Following news that the University of Minnesota's president agreed to delay implementation of a "yes means yes" sexual consent policy, a small percentage of the student body protested.

Student body president Joelle Stangler started a petition on Change.org requesting the policy be implemented before students return in the fall. At the time of this writing, the petition has gained nearly 1,500 signatures. If every one of those signatures is a U of M student, that would account for about 3 percent of the student population.

Stangler's reasoning behind delaying the policy until the middle of the school year does make sense though. "By delaying the policy, we will forgo a clean implementation at the beginning of the academic year and risk attempting to educate people about two different policies and miss out on the optimal time frame to educate new and returning students," she wrote.

Of course, not implementing the policy at all would solve that problem as well.

Stangler describes yes means yes policies as "common practice." But these policies are anything but common practice.

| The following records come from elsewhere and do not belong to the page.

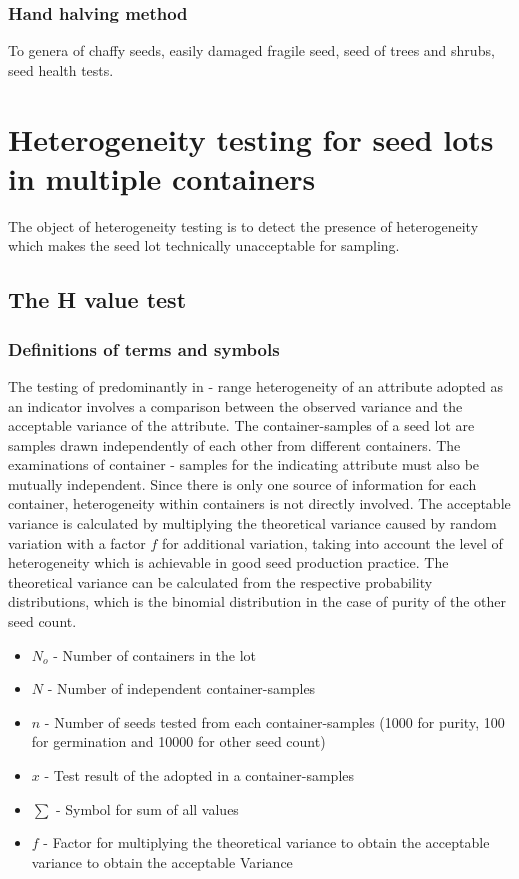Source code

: \documentclass[]{book}
\providecommand{\tightlist}{%
  \setlength{\itemsep}{0pt}\setlength{\parskip}{0pt}}
\begin{document}
\subsubsection{Hand halving method}\label{hand-halving-method}

To genera of chaffy seeds, easily damaged fragile seed, seed of trees
and shrubs, seed health tests.

\section{Heterogeneity testing for seed lots in multiple
containers}\label{heterogeneity-testing-for-seed-lots-in-multiple-containers}

The object of heterogeneity testing is to detect the presence of
heterogeneity which makes the seed lot technically unacceptable for
sampling.

\subsection{The H value test}\label{the-h-value-test}

\subsubsection{Definitions of terms and
symbols}\label{definitions-of-terms-and-symbols}

The testing of predominantly in - range heterogeneity of an attribute
adopted as an indicator involves a comparison between the observed
variance and the acceptable variance of the attribute. The
container-samples of a seed lot are samples drawn independently of each
other from different containers. The examinations of container - samples
for the indicating attribute must also be mutually independent. Since
there is only one source of information for each container,
heterogeneity within containers is not directly involved. The acceptable
variance is calculated by multiplying the theoretical variance caused by
random variation with a factor \(f\) for additional variation, taking
into account the level of heterogeneity which is achievable in good seed
production practice. The theoretical variance can be calculated from the
respective probability distributions, which is the binomial distribution
in the case of purity of the other seed count.

\begin{itemize}
\tightlist
\item
  \(N_o\) - Number of containers in the lot
\item
  \(N\) - Number of independent container-samples
\item
  \(n\) - Number of seeds tested from each container-samples (1000 for
  purity, 100 for germination and 10000 for other seed count)
\item
  \(x\) - Test result of the adopted in a container-samples
\item
  \(\sum\) - Symbol for sum of all values
\item
  \(f\) - Factor for multiplying the theoretical variance to obtain the
  acceptable variance to obtain the acceptable Variance
\end{itemize}
\end{document}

People don't have sex by asking "May I kiss you?" "May I touch you here?" etc.

Further, the policy broadly defines sexual assault to include everything from a stolen kiss to rape. Really, anything the accuser decides later they didn't like can become grounds for an accusation. And if the accuser was drinking, consent is automatically negated, even if the accused had been drinking as well (and would presumably therefore be unable to consent). The policy shifts the burden of proof onto the accused, meaning they have to prove a crime didn't happen, which, short of a video recording, is impossible in a he said/she said situation.

Naturally, Stangler makes no mention of any of this in her petition, and she has so far not responded to a Washington Examiner request for comment.